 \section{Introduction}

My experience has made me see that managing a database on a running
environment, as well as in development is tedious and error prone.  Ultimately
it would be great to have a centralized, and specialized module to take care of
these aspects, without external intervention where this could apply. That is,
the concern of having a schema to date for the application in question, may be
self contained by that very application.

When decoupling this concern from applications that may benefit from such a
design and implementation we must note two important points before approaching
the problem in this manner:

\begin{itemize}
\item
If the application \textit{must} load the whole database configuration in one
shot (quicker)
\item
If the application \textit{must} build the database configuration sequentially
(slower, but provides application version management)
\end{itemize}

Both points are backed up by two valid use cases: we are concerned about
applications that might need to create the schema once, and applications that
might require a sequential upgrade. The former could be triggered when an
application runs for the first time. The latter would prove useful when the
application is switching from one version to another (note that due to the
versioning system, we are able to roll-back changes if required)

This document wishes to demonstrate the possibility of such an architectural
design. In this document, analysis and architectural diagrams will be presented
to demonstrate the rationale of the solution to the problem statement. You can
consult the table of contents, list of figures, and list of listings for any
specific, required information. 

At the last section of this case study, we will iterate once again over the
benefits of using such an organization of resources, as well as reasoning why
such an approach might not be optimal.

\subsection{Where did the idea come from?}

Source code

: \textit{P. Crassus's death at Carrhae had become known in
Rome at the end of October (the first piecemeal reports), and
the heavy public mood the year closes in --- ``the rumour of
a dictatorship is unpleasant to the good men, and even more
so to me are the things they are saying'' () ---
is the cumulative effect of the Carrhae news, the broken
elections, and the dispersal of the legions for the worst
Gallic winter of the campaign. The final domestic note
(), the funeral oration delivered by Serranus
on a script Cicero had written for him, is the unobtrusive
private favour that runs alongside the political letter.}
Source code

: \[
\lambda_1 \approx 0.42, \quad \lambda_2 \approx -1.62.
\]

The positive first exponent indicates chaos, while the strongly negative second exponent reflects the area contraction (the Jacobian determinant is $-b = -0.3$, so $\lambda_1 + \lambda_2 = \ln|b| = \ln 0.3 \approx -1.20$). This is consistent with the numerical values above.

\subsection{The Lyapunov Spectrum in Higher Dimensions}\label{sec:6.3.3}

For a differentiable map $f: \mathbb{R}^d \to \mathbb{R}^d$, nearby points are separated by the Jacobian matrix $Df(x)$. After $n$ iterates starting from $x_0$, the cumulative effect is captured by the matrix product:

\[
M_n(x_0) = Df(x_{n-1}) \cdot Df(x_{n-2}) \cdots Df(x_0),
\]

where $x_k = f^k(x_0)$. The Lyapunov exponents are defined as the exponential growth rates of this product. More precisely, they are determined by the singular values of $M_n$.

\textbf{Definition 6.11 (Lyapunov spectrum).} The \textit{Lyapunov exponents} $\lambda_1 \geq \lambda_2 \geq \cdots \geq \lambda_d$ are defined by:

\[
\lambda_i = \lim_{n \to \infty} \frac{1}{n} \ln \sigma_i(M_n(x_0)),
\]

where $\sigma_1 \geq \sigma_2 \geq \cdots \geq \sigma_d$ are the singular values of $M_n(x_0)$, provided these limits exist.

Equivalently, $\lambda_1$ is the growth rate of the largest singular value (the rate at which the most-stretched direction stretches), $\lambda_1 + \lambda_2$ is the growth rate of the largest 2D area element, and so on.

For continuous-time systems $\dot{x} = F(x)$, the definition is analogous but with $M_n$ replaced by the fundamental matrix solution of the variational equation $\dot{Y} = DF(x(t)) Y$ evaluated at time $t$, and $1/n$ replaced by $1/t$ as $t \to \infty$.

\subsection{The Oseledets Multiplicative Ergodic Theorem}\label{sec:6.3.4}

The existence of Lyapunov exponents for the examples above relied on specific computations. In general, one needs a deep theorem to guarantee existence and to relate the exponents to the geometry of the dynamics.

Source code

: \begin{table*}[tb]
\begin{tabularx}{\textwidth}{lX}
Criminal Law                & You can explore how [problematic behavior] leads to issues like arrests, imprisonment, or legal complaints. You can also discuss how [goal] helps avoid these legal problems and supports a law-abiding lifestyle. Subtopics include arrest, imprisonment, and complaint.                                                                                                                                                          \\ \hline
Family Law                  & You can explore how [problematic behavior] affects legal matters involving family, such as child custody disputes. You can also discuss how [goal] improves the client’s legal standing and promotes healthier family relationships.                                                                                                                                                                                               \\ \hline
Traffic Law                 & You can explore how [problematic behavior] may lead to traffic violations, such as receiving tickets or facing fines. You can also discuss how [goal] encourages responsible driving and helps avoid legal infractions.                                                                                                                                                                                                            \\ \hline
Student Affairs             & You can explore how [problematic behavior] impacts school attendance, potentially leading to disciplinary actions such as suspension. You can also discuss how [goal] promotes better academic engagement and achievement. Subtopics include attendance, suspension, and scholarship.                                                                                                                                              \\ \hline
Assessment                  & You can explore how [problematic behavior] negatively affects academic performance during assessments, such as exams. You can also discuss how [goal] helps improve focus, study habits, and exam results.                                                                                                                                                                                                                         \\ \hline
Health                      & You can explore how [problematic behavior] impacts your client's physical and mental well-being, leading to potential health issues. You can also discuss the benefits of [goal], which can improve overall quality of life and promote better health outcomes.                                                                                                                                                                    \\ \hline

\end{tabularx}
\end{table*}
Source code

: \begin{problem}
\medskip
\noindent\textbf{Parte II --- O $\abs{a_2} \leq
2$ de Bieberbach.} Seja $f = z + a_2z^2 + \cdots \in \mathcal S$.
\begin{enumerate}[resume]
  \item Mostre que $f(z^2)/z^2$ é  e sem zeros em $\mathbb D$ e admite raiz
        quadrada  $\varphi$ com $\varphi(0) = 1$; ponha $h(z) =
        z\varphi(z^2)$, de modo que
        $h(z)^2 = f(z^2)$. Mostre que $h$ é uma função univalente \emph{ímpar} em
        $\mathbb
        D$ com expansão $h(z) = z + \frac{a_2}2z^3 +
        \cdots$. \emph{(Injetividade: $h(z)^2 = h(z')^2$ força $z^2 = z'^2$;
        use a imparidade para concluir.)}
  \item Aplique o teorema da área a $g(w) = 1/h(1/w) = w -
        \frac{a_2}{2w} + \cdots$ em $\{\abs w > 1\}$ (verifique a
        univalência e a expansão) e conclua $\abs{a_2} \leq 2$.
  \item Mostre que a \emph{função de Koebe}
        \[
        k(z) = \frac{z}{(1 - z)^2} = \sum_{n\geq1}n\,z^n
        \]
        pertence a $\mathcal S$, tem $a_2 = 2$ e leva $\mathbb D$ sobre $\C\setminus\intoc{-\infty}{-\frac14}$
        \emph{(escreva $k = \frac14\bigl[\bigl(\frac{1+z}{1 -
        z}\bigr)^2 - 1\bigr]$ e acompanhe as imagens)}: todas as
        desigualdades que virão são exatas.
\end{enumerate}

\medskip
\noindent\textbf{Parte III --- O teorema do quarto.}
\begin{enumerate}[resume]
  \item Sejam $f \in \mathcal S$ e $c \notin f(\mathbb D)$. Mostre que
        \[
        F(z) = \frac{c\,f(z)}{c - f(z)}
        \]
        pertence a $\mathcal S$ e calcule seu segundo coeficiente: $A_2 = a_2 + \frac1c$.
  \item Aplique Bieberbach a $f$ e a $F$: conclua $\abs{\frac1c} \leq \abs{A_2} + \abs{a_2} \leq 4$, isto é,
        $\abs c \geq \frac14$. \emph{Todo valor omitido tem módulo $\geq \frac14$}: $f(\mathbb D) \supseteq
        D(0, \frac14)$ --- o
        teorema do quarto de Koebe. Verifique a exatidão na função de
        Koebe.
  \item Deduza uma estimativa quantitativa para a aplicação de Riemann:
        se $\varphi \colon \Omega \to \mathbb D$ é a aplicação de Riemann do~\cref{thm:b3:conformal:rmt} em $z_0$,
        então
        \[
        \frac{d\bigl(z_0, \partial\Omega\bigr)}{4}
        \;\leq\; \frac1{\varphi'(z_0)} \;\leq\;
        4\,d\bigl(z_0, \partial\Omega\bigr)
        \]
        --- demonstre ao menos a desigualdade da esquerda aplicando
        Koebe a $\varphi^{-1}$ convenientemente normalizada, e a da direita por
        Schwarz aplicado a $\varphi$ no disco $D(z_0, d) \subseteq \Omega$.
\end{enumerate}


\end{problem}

Exercise:
For every line in the data above that holds "textit", return the line itself.

Expected output:
If the application \textit{must} load the whole database configuration in one
If the application \textit{must} build the database configuration sequentially
: \textit{P. Crassus's death at Carrhae had become known in
\textbf{Definition 6.11 (Lyapunov spectrum).} The \textit{Lyapunov exponents} $\lambda_1 \geq \lambda_2 \geq \cdots \geq \lambda_d$ are defined by:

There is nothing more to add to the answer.